Currently, according to the Department for Business Skills and Innovation, the UK imported 64% of their building materials from the EU and exported 63% of building materials to countries within the EU. Following Brexit, the UK could face limitations on importing and exporting which could lead to a shortage in materials or an increase in cost. The cost of materials has already experienced an increase since the announcement of Brexit, with the cost of imports from the EU increasing by 5.8% in January.
Regulations and standards
For some construction professionals, this is a great opportunity to take back more control over contractual risk and law clauses. Compliance across the UK is generally already strong, with Brexit not forecast to affect it. However, some fear that Brexit will lead to the removal of several red tapes outlined by the EU, but this does not necessarily mean that all ties will be broken between the UK and its former partner. Instead, a new model is likely to be negotiated and adopted, which is likely to also consider the current trading standards across the UK.
An industry standing on its own two feet
Brexit could prove to be the motivation the UK industry has needed to stand on its own two feet. Following the news that the UK voted to leave the UK, the number of EU-qualified architects registering to work in the UK has risen by more than 10% – in 2016 alone, suggesting that a fear of a skills shortage might not be a problem after all. The Government could have the opportunity to negotiate their own terms to employ non-UK workers.

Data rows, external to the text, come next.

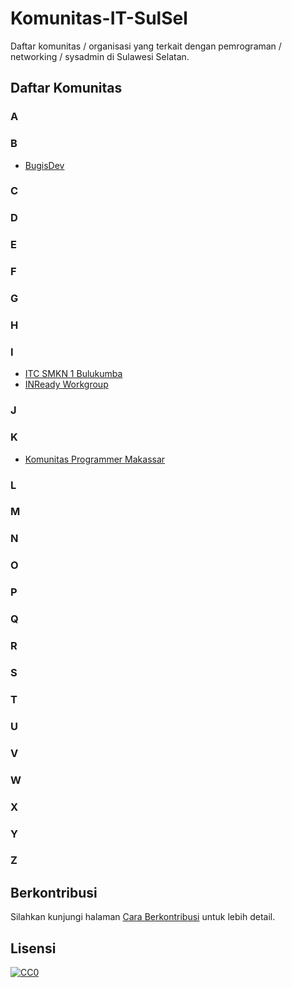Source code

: # Komunitas-IT-SulSel

Daftar komunitas / organisasi yang terkait dengan pemrograman / networking / sysadmin di Sulawesi Selatan.

## Daftar Komunitas

### A
### B
  - [BugisDev](https://bugisdev.com)
### C
### D
### E
### F
### G
### H
### I
  - [ITC SMKN 1 Bulukumba](https://www.instagram.com/itc_smkn1/)
  - [INReady Workgroup](https://www.facebook.com/inreadyworkgroup/)
### J
### K
  - [Komunitas Programmer Makassar](https://www.facebook.com/groups/1710616582489607/)
### L
### M
### N
### O
### P
### Q
### R
### S
### T
### U
### V
### W
### X
### Y
### Z

## Berkontribusi
Silahkan kunjungi halaman [Cara Berkontribusi](CONTRIBUTING.md) untuk lebih detail.

## Lisensi

[![CC0](https://i.creativecommons.org/p/zero/1.0/88x31.png)](https://creativecommons.org/publicdomain/zero/1.0/)
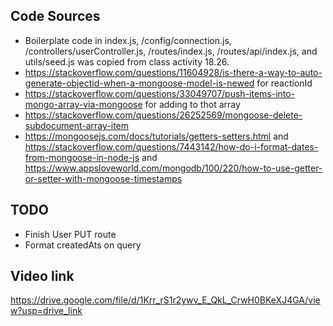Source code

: ## Code Sources

* Boilerplate code in index.js, /config/connection.js, /controllers/userController.js, /routes/index.js, /routes/api/index.js, and utils/seed.js was copied from class activity 18.26.
* https://stackoverflow.com/questions/11604928/is-there-a-way-to-auto-generate-objectid-when-a-mongoose-model-is-newed for reactionId
* https://stackoverflow.com/questions/33049707/push-items-into-mongo-array-via-mongoose for adding to thot array
* https://stackoverflow.com/questions/26252569/mongoose-delete-subdocument-array-item
* https://mongoosejs.com/docs/tutorials/getters-setters.html and https://stackoverflow.com/questions/7443142/how-do-i-format-dates-from-mongoose-in-node-js and https://www.appsloveworld.com/mongodb/100/220/how-to-use-getter-or-setter-with-mongoose-timestamps

## TODO

* Finish User PUT route
* Format createdAts on query

## Video link

https://drive.google.com/file/d/1Krr_rS1r2ywv_E_QkL_CrwH0BKeXJ4GA/view?usp=drive_link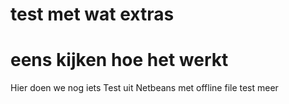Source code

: # test met wat extras
# eens kijken hoe het werkt
Hier doen we nog iets
Test uit Netbeans met offline file
test meer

Whilst there are fears of uncertainty in the construction industry regarding the export and import of vital materials, the UK’s plan to leave the EU could actually open up new doors for the industry. Following its exit, the UK could have the opportunity to stand tall on its own and negotiate its own trade agreements with trading countries across the UK, and other importing countries such as China and the USA. In addition, the Irish firms that plan to retain a presence in the UK indicate that the key opportunities within our country are housing, the Government’s Build to Rent scheme and public infrastructure.